A l’approche de la fête de Noël, c’est la course! Mais non, je ne vais pas vous faire une homélie sur la course à la consommation, ni sur les préparatifs de dernière minute! Mais sur la course… la course joyeuse de Marie après l’annonce par l’ange Gabriel qu’elle serait la Mère du Sauveur. Marie s’empresse d’aller partager sa joie avec sa cousine Élisabeth, elle aussi enceinte.

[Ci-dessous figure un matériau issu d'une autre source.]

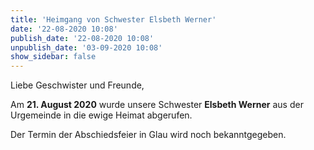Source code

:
 ```yaml
---
title: 'Heimgang von Schwester Elsbeth Werner'
date: '22-08-2020 10:08'
publish_date: '22-08-2020 10:08'
unpublish_date: '03-09-2020 10:08'
show_sidebar: false
---
```


Liebe Geschwister und Freunde,

Am **21. August 2020** wurde unsere Schwester **Elsbeth Werner** aus der Urgemeinde in die ewige Heimat abgerufen.

Der Termin der Abschiedsfeier in Glau wird noch bekanntgegeben.
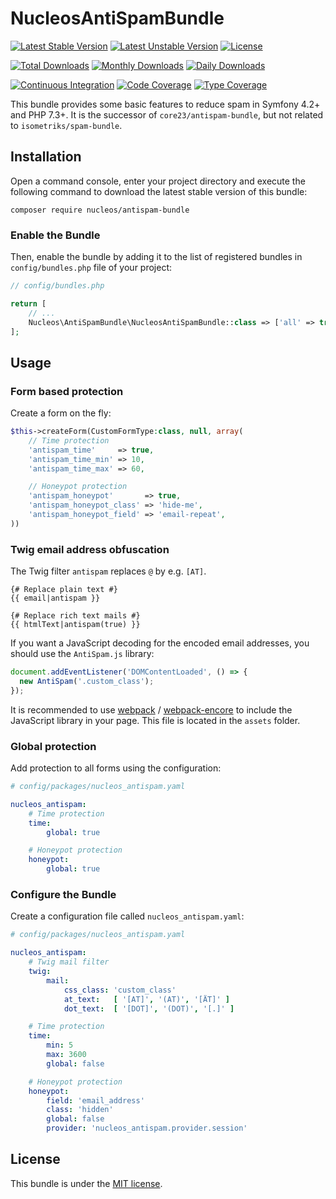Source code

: NucleosAntiSpamBundle
=====================
[![Latest Stable Version](https://poser.pugx.org/nucleos/antispam-bundle/v/stable)](https://packagist.org/packages/nucleos/antispam-bundle)
[![Latest Unstable Version](https://poser.pugx.org/nucleos/antispam-bundle/v/unstable)](https://packagist.org/packages/nucleos/antispam-bundle)
[![License](https://poser.pugx.org/nucleos/antispam-bundle/license)](LICENSE.md)

[![Total Downloads](https://poser.pugx.org/nucleos/antispam-bundle/downloads)](https://packagist.org/packages/nucleos/antispam-bundle)
[![Monthly Downloads](https://poser.pugx.org/nucleos/antispam-bundle/d/monthly)](https://packagist.org/packages/nucleos/antispam-bundle)
[![Daily Downloads](https://poser.pugx.org/nucleos/antispam-bundle/d/daily)](https://packagist.org/packages/nucleos/antispam-bundle)

[![Continuous Integration](https://github.com/nucleos/NucleosAntiSpamBundle/workflows/Continuous%20Integration/badge.svg)](https://github.com/nucleos/NucleosAntiSpamBundle/actions)
[![Code Coverage](https://codecov.io/gh/nucleos/NucleosAntiSpamBundle/branch/main/graph/badge.svg)](https://codecov.io/gh/nucleos/NucleosAntiSpamBundle)
[![Type Coverage](https://shepherd.dev/github/nucleos/NucleosAntiSpamBundle/coverage.svg)](https://shepherd.dev/github/nucleos/NucleosAntiSpamBundle)

This bundle provides some basic features to reduce spam in Symfony 4.2+ and PHP 7.3+. It is the successor of `core23/antispam-bundle`, but not related to `isometriks/spam-bundle`.

## Installation

Open a command console, enter your project directory and execute the following command to download the latest stable version of this bundle:

```
composer require nucleos/antispam-bundle
```

### Enable the Bundle

Then, enable the bundle by adding it to the list of registered bundles in `config/bundles.php` file of your project:

```php
// config/bundles.php

return [
    // ...
    Nucleos\AntiSpamBundle\NucleosAntiSpamBundle::class => ['all' => true],
];
```

## Usage

### Form based protection

Create a form on the fly:

```php
$this->createForm(CustomFormType:class, null, array(
    // Time protection
    'antispam_time'     => true,
    'antispam_time_min' => 10,
    'antispam_time_max' => 60,

    // Honeypot protection
    'antispam_honeypot'       => true,
    'antispam_honeypot_class' => 'hide-me',
    'antispam_honeypot_field' => 'email-repeat',
))
```

### Twig email address obfuscation

The Twig filter `antispam` replaces `@` by e.g. `[AT]`.

```twig
{# Replace plain text #}
{{ email|antispam }}

{# Replace rich text mails #}
{{ htmlText|antispam(true) }}
```

If you want a JavaScript decoding for the encoded email addresses, you should use the `AntiSpam.js` library:

```javascript
document.addEventListener('DOMContentLoaded', () => {
  new AntiSpam('.custom_class');
});
```

It is recommended to use [webpack](https://webpack.js.org/) / [webpack-encore](https://github.com/symfony/webpack-encore)
to include the JavaScript library in your page. This file is located in the `assets` folder.

### Global protection

Add protection to all forms using the configuration:

```yaml
# config/packages/nucleos_antispam.yaml

nucleos_antispam:
    # Time protection
    time:
        global: true

    # Honeypot protection
    honeypot:
        global: true
```

### Configure the Bundle

Create a configuration file called `nucleos_antispam.yaml`:

```yaml
# config/packages/nucleos_antispam.yaml

nucleos_antispam:
    # Twig mail filter
    twig:
        mail:
            css_class: 'custom_class'
            at_text:   [ '[AT]', '(AT)', '[ÄT]' ]
            dot_text:  [ '[DOT]', '(DOT)', '[.]' ]

    # Time protection
    time:
        min: 5
        max: 3600
        global: false

    # Honeypot protection
    honeypot:
        field: 'email_address'
        class: 'hidden'
        global: false
        provider: 'nucleos_antispam.provider.session'
```

## License

This bundle is under the [MIT license](LICENSE.md).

« En ces jours-là, Marie se mit en route rapidement vers une ville de la montagne de Judée. » (Lc 1,39) Ces quelques mots viennent comme une bouffée d’oxygène au milieu de la course stressante que nous vivons, souvent, les derniers jours avant la fête de Noël pour être sur que tout sera prêt pour le repas de fête. Alors en ce dimanche, accueillons cette course d’allégresse de Marie comme une bouffée d’oxygène. Marie vient nous interroger sur l’accueil même que nous réservons au Sauveur.

Le cœur même de Noël: la venue du Christ, la venue du Sauveur, comment allons-nous le célébrer? La célébration sera-t-elle un événement à caser au milieu du rassemblement de famille? Ou serons-nous témoigner que la célébration sera de première importance parce que c’est ce que nous y célébrons: la venue du Sauveur au cœur de notre humanité, qui permet et nous invite à ce rassemblement de famille? La course ne sera pas alors la même : elle dira ce vers quoi tend ma vie et que l’Évangile est cette Bonne Nouvelle qui me fait vivre. Elle sera témoignage de foi (à condition que j’essaie de mettre ma façon de vivre en adéquation avec la Parole de Dieu!), témoignage parfois couteux mais source de joie. Cette joie sera démultipliée car elle sera la joie même de Dieu, la joie même qui habita le cœur de Marie, la joie qui fit tressaillir l’Esprit Saint quand les deux cousines se rencontrèrent

Cette allégresse est aussi celle de la réalisation de la promesse de Dieu. « Après un temps de délaissement, viendra un jour où enfantera celle qui doit enfanter… » (Mi 5,2) avons-nous entendu dans le livre de Michée. Le cri de la joie est dans le temps de la grossesse… ce temps que je mets pour laisser la Parole de Dieu être enfantée en moi. Ce temps qu’il faut à l’humanité pour laisser s’incarner la puissance de la Parole de Dieu dans son cœur. Il me faut découvrir que si la promesse de Dieu semble tarder, c’est uniquement parce que Dieu attend que je sois prêt pour enfanter moi-même sa Parole. Dieu patiente car il ne veut pas provoquer en nous un accouchement aux forceps mais simplement que nous découvrions l’onction d’amour dont il oint sa création.

Il n’y a plus que quelques jours pour nous préparer à célébrer la Nativité, hâtons-nous! Hâtons dans l’accueil de la Parole de Dieu! Hâtons de préparer la crèche de notre vie pour que l’Emmanuel, Dieu avec nous, vienne y habiter et que la Parole de Dieu prenne chair, prenne corps en nous. Ainsi, nous pourrons partir en hâte, plein d’allégresse, annoncer la Bonne Nouvelle du Salut. Nous serons alors homme et femme de foi et nous pourrons comme Marie vivre de cette béatitude: « Heureuse celle qui a cru à l’accomplissement des paroles qui lui furent dites de la part du Seigneur. » (Lc 1,45). Amen.